In vivo efferocytosis was determined as previously described.24 In brief, apoptosis was induced in SL4 cells that were labeled with 10 μmol/l of the green fluorescent marker 5-chloromethylfluorescein diacetate (CellTracker Green CMFDA, Molecular Probes) according to the manufacturer’s instructions. CellTracker Green CMFDA-labeled apoptotic SL4 cells (1 × 107 cells) were injected intraperitoneally into WT and ICAM-1−/− mice. After 8 h, mice were killed and peritoneal lavage performed using sterile PBS containing EDTA (5 μmol/l). Isolated cells were washed with culture media and then incubated in PBS containing 1% albumin, stained with PE-conjugated anti-F4/80 (macrophage marker) antibody followed by flow cytometry analysis.

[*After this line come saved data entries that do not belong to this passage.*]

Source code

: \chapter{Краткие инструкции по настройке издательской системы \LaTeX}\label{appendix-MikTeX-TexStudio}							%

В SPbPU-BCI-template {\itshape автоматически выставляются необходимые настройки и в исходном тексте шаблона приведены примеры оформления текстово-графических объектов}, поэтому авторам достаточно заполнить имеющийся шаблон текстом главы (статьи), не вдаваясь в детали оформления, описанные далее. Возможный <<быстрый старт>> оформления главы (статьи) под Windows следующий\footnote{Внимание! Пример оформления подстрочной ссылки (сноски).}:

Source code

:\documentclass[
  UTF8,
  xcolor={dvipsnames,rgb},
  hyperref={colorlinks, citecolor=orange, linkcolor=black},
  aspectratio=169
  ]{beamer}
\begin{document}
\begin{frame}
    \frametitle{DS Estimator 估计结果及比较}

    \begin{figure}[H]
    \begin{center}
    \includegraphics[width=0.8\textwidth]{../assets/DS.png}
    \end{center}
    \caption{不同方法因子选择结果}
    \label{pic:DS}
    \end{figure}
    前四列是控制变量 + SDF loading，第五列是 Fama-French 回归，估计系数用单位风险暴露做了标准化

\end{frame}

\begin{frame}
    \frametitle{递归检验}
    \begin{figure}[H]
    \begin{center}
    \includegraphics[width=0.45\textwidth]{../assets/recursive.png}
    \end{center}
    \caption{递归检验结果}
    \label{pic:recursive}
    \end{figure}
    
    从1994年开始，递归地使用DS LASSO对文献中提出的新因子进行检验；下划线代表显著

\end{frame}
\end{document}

Assays for in vitro efferocytosis of ACs were performed as previously described.61 WT or ICAM-1−/− BMDMs were pretreated with cytochalasin D (10 μmol/l) or LY294002 (10 μmol/l) for 1 h, followed by CellTracker Green CMFDA-labeled apoptotic SL4 cells coculture at a ratio of 1 : 5. After 2 h of coculture, the cells were harvested, washed, incubated with PE-conjugated anti-F4/80 antibody, and analyzed by flow cytometry. The percentage of F4/80+ macrophage that have internalized green apoptotic material detected as double-positive cells was obtained. Results for phagocytosis index are expressed as the percentage of macrophages that are positive for CellTracker Green CMFDA staining.

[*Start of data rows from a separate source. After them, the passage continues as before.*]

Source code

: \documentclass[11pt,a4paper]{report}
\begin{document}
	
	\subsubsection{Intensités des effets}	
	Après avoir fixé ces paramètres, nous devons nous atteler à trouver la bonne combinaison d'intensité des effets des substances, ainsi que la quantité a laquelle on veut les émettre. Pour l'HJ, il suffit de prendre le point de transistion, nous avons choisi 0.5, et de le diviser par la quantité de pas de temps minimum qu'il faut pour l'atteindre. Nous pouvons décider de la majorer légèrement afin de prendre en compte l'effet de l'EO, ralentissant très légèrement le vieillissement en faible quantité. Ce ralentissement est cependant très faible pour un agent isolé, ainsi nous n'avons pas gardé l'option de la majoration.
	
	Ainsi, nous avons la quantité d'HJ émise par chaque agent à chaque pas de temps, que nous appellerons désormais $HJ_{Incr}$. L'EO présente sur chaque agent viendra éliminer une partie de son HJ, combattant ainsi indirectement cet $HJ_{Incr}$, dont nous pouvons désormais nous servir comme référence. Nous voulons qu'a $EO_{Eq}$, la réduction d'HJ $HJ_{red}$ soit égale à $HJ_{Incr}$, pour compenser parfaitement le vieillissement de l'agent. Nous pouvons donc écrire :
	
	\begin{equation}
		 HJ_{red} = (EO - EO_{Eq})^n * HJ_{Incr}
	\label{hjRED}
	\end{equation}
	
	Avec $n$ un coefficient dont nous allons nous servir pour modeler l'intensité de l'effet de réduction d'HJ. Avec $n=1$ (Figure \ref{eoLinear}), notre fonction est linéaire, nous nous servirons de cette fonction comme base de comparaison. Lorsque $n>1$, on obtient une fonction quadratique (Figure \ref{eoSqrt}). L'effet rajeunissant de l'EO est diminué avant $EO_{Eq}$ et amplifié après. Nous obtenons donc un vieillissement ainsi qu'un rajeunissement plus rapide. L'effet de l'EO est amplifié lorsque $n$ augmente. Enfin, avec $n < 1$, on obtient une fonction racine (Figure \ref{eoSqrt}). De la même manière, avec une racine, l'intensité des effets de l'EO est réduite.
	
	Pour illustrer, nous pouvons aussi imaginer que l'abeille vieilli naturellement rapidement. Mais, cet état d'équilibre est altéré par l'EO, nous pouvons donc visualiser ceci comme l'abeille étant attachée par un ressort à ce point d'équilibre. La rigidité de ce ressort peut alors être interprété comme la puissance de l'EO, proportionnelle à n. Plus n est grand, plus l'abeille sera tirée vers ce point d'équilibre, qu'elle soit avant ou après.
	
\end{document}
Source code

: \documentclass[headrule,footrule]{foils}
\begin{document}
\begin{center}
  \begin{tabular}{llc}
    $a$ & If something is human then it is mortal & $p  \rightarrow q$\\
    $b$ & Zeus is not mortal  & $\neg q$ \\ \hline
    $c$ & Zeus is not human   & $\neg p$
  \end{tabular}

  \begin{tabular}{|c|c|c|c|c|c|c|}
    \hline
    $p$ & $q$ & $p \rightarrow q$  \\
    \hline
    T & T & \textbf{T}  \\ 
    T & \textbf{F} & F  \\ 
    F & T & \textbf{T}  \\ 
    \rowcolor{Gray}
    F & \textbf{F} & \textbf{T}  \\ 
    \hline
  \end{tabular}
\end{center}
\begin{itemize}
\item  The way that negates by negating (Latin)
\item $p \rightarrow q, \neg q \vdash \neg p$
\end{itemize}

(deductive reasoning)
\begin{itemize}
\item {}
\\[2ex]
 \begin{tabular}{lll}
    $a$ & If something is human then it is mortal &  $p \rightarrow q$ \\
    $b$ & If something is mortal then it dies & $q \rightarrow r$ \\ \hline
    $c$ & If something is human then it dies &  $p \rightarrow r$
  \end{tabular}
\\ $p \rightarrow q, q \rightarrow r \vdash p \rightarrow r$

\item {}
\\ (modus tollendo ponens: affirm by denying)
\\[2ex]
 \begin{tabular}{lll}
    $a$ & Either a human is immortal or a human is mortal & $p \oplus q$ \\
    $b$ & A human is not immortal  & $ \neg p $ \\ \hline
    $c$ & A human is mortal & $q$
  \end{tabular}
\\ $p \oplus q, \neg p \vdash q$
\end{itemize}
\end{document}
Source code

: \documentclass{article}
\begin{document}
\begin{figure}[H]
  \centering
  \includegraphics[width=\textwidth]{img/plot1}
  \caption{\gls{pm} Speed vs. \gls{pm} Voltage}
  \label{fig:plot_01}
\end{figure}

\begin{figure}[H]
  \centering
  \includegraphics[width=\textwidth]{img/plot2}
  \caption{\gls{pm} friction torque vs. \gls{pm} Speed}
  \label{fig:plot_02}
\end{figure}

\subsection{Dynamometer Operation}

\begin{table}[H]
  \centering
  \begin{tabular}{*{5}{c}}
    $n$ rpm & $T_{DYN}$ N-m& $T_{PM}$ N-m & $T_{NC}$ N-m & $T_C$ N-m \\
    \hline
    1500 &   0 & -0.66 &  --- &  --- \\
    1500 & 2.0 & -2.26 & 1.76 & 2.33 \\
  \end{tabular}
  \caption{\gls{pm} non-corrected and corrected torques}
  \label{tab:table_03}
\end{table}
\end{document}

In selected experiments, 5 × 106 apoptotic SL4 cells were cocultured with 1 × 106 macrophages on glass coverslips for 2 h. Next, coverslips were washed three times with ice-cold PBS and identification of ACs was performed using TUNEL staining. After blocking with 10% normal goat serum, coverslips were incubated with 1 : 100 rat anti-mouse ICAM-1 mAbs for 1 h at room temperature. After washing, visualization was achieved by incubating the coverslips with goat anti-rat Alexa Fluor 488 (Molecular Probes) for 30 min at room temperature. Coverslips were washed, mounted, and examined with a LeicaDM6000 fluorescence microscope (Leica Microsystems). Phagocytosis was evaluated by a blinded observer by counting for five to six randomly selected fields per slide, and calculated as the percentage of macrophages containing at least one engulfed ACs.62

Real-time RT-PCR

Total RNA was prepared using TRIZOL (Invitrogen), and first-strand cDNA was synthesized with use of Superscript II (Invitrogen). Real-time PCR was performed using the SYBR Green Mix (Bio-Rad, Hercules, CA, USA) on the CFX96 Real-time System (Bio-Rad) in duplicate. The primer sequences were as follows:

Western blotting

Protein extracts were diluted with loading buffer and separated by electrophoresis on 8–10% SDS-polyacrylamide gels before transfer to nitrocellulose membranes (Bio-Rad). The membranes were blocked in Odyssey blocking buffer (LI-COR Bioscience, Lincoln, NE, USA) at room temperature for 1 h, then incubated at 4 °C overnight with primary antibodies: ICAM-1 (1 : 800), phospho-AKT (1 : 1000), AKT (1 : 1000), phospho-ERK1/2 (1 : 1000), ERK1/2 (1 : 1000), phospho-P38 (1 : 1000), P38 (1 : 1000), phospho-JNK (1 : 1000), JNK (1 : 1000), GAPDH (1 : 3000). The membranes were washed three times in TBST and incubated with fluorescent secondary antibodies (Alexa Fluor 680 or IRDye 800, Rockland Immunochemicals, Gilbertsville, PA, USA) for 1 h at room temperature at 1 : 5000, blots were analyzed with the Odyssey infrared imaging system and Odyssey software.

Statistical analysis

Data analysis involved use of GraphPad software (GraphPad Prism version 5.00 for Windows, GraphPad Software, San Diego, CA, USA). Results are expressed as mean±S.E.M. Differences were analyzed by t-test or ANOVA, and results were considered significant at P<0.05.